■ **Task goal**: Using the records that follow, work out the number of lines with the word "coloneqq" in them; reply with that number only.

=== Begin Enclosure ===

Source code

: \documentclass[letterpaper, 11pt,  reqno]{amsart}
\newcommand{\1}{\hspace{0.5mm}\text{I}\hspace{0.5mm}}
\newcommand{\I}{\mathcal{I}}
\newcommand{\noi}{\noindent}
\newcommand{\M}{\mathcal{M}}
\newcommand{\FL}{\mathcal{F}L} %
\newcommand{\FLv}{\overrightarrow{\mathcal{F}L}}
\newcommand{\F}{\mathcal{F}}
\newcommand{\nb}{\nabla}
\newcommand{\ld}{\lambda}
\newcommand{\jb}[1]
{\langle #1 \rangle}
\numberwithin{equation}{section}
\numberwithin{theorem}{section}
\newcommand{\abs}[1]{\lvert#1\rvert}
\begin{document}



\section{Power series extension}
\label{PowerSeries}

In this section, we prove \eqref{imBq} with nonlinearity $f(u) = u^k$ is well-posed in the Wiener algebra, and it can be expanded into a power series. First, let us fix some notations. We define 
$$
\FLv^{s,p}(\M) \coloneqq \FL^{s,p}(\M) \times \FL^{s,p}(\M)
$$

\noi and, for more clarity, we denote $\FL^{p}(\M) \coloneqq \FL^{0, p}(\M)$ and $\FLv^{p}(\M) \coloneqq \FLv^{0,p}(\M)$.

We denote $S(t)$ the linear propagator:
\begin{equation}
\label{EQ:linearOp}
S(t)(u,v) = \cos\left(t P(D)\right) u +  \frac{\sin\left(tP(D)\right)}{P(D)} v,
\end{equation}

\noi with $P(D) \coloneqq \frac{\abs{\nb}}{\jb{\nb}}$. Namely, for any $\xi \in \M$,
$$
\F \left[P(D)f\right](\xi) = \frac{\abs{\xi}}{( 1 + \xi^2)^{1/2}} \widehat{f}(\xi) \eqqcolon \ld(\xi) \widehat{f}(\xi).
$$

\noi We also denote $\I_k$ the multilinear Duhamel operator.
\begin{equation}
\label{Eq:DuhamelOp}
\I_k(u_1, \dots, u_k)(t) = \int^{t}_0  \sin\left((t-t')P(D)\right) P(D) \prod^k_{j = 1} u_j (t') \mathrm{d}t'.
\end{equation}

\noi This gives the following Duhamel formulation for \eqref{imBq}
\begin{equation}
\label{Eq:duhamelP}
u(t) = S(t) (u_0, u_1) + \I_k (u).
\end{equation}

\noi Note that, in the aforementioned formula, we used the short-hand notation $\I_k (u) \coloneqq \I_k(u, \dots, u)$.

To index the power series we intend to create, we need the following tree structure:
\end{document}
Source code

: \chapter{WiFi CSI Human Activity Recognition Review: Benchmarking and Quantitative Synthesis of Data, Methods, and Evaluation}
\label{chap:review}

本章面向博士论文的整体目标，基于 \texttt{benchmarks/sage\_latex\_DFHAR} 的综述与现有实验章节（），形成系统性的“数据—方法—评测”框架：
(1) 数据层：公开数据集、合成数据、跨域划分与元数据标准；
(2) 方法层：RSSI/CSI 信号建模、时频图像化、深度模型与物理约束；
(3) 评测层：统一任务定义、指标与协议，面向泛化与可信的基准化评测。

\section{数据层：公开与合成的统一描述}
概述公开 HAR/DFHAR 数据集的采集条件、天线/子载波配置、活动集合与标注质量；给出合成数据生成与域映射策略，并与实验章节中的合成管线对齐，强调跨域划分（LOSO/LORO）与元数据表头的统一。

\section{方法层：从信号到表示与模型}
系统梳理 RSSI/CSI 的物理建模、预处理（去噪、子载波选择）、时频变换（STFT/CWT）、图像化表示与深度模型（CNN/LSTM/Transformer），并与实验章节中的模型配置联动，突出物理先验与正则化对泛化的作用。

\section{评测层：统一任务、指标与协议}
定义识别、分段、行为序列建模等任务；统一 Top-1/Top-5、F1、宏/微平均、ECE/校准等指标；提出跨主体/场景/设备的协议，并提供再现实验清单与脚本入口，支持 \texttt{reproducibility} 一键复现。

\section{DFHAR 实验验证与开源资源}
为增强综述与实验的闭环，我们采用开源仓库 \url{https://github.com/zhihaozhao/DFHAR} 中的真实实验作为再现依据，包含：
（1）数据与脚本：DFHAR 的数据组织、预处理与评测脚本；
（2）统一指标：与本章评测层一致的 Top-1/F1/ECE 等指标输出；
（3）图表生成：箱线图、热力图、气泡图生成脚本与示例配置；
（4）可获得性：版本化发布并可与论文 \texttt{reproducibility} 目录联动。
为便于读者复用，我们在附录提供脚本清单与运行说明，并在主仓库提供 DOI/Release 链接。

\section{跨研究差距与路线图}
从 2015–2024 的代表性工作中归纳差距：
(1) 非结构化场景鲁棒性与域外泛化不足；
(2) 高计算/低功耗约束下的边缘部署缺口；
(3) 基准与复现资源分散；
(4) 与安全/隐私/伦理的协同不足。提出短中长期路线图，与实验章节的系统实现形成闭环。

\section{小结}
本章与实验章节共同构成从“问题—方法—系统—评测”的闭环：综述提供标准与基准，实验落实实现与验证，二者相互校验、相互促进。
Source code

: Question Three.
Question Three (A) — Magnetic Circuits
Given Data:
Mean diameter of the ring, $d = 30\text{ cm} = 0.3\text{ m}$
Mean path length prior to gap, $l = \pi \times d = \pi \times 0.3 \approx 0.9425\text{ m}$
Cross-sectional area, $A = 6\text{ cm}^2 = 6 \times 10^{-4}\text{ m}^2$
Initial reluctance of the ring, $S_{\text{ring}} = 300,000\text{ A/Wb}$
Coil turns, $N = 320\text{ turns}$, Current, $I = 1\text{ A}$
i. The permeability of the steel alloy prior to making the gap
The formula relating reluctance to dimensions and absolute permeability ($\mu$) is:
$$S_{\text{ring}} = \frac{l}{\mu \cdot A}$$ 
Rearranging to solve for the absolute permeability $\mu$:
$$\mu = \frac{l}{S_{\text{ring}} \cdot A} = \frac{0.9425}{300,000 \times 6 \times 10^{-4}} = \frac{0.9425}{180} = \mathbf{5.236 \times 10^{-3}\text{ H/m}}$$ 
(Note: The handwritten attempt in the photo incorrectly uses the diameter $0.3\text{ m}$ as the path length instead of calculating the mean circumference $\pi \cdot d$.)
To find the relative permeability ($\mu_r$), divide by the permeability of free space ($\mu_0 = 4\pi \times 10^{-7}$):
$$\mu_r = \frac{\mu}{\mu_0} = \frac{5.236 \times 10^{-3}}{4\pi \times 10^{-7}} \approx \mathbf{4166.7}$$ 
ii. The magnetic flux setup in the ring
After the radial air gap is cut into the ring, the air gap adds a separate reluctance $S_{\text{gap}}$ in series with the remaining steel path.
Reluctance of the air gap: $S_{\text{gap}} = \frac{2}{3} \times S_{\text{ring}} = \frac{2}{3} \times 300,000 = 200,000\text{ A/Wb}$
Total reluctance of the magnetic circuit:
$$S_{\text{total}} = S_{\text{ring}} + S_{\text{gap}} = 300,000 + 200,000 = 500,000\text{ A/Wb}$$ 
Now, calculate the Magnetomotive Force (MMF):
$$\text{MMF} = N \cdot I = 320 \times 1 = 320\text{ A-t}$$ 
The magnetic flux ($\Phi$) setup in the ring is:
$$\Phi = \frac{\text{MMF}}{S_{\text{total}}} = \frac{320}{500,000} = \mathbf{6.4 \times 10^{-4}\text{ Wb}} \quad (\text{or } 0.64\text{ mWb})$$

=== End Enclosure ===

■ **Result for this exercise**: 4